According to Robertson, the Thai government is not seriously considering any of these except the proposal for hiring reform, through a hiring hall arrangement, – “but unfortunately, I predict that will be a situation similar to the fox guarding the chickens, since the Thai government appears to be ceding day to day operational control over the proposed centers to the National Fishing Association of Thailand, an employers’ group which has a checkered record in dealing with the issue of human trafficking.  

For years, they have denied that it was happening, and now they are suddenly part of the solution – looks like the prescription for a whitewash of the situation to me, without likely really improvements occurring.”  

Andy Hall is an expert on migrant issues. He says there has been little effective antitrafficking and anti-exploitation programs enacted by the Thai authorities to genuinely address and improve the appalling situation of migrant workers, particularly from Myanmar and Cambodia, but also from Thailand itself and other countries, being blatantly and systematically abused on Thai fishing boats in Thai waters and outside of Thai waters.

He says there has been a positive development in the drafting and enactment of a fishing regulation to bring these vulnerable workers more clearly within Thailand’s labor protection laws (Labour Protection Act 1998), but enacting more legislation is one necessary step, as without enforcement and addressing wider systematic abuse factors like poor recruitment practices, broker exploitation and law officials’ abuses of power, the legal changes will be
meaningless in practice.

There has been little sign so far that the Thai Government is addressing this problem as seriously and urgently as they should be, says Hall, given the amount of global export from Thailand of seafood products but also in view the global campaigns on trafficking and migrant abuse.
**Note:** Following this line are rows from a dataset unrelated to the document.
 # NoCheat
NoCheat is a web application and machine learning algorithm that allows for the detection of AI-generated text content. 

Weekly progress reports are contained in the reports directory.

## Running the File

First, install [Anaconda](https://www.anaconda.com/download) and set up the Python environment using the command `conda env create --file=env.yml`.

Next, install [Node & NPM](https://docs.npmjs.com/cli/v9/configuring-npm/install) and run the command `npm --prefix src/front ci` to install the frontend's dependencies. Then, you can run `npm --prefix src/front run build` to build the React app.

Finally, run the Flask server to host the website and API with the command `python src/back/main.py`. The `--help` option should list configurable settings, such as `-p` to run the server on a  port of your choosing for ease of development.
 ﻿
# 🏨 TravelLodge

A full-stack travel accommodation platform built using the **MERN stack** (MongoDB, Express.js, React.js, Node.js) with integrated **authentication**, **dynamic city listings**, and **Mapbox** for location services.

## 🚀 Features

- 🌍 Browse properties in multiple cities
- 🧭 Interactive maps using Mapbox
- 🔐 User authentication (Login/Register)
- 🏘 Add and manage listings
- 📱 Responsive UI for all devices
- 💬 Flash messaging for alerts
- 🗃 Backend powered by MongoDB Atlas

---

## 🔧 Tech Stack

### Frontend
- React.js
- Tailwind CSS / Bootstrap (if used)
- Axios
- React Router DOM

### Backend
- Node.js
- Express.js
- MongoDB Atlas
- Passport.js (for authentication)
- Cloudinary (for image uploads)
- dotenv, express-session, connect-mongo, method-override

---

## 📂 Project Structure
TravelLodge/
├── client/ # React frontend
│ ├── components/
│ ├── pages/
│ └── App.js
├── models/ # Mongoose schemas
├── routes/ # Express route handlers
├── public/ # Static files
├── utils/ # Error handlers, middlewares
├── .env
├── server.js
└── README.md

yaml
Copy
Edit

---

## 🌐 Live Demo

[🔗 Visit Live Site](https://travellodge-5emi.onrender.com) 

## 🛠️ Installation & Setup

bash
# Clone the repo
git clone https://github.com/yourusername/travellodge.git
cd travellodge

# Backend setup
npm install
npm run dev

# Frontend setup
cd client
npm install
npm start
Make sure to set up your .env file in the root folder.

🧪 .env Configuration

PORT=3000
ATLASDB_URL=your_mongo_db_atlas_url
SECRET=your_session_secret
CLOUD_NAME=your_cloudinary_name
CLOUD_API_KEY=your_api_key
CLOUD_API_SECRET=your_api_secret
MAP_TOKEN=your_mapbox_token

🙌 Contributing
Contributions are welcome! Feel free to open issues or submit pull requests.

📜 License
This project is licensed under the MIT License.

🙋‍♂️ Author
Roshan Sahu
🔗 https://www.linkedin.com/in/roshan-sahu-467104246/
There has not been enough pressure placed on Thailand by international consumers and governments who receive Thai fish also, he points out.

He says it is very difficult to address such challenges as the industry is essentially in practice not regulated, boats are not registered, workers are not registered, and these boats often travel to far away waters.

In addition, there continues to be no clear line of responsibility for related and overlapping authorities to take action on this issue. A serious overhaul of the fishing sector is needed, as is the recruitment processes used to find the much needed workers.
Migrants steering clear?

Although migrants from Myanmar like Wan Yan still appear to be seeking work on Thai fishing boats, the word may be getting out that it is far from a path to riches. The Thai fishing industry is struggling in terms of manpower, and with opportunities in Myanmar improving, though at slow speed, the longterm prognosis for people to man Thai boats is likely to grow bleaker. Hence action is needed.

Migrant workers from Bangladesh are said to be being brought in to ease the problem of labor shortages in the Thai fishing industry, to the tune of tens of thousands of workers. Whether or not the employment of Bangladeshi workers on fishing boats will receive due oversight remains to be seen. Judging by the record so far, the prospects do not look good.

As Wan Yan said, he and his fellow fishermen did not dare claim their salaries when their boat eventually did arrive in port. Those who complain, it is said, are often the ones who end up dead in the sea.